Je revis Tom et notre liaison s’avéra solide et régulière. Nous faisions l’amour, nous sortions dans les endroits pour danser et rencontrer des amis, et même, je l’avoue j’avais levé le pied sur les activités que j’affectionnais alors. Tout a basculé le jour où nous nous sommes mis en quête d’une demeure pour John et Léa. Elle est arrivée et tout de suite le courant est passé entre eux sans que j’en puisse sortir la tête de l’eau. L’élégant John n’y vit que feu et brouillard.
Mais alors me direz-vous, qui de Léa ou de moi s’avère la salope de l’histoire ?
J’ai trahi les traitres, y a-t-il acte répréhensible pour la morale, qui peut de cela se porter juge ?
Leurs après-midis de pédagogie me sortaient par les yeux, seul John marchait dans la combine ou qui sait, se contentait de ce qu’en disait la belle Léa.
Ainsi instaurais-je, contre mon silence, un petit virement sur un compte alimenté par la belle Léa qui ma foi, sans me consoler de ma peine, me permettait quelques faux frais dans les boutiques de la ville.
Mais vous le savez bien, rien ne dure.

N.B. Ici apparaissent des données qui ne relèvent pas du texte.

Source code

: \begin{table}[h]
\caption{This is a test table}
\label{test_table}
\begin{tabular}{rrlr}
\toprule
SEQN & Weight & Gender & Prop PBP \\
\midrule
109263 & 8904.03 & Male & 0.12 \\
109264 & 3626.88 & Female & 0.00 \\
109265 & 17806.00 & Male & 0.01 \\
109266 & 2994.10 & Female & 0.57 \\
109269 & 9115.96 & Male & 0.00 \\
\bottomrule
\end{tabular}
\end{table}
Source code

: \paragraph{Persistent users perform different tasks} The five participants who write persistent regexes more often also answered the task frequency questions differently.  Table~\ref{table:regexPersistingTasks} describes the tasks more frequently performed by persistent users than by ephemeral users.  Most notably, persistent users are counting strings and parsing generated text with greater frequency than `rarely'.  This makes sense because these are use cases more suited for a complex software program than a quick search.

John a découvert le pot aux roses et conséquemment j’ai perdu ma rente !
Voilà pourquoi Tom pense que je suis une salope. Je n’ai fait que reprendre en liquide ce qu’on me prenait en nature.
Ainsi je m’effaçais dans une affliction prolongée et mon goût pour les histoires d’amour diminua jusqu’à disparaître. Mais si l’amour s’en va il n’en reste pas moins les besoins du corps. Or ne faisant pas vœu de chasteté, je décidai de multiplier les rencontres. Ah ! Des rencontres j’en eu, mais j’avais pour moi un code de déontologie. Jamais oh grand jamais de coït. Jamais plus de quinze minutes pour un acte sexuel. Or, faisons si vous le souhaitez, l’inventaire des actes spontanés et rapidement exécutés :
La pénétration ni vaginale, ni anale, je n’en avais cure.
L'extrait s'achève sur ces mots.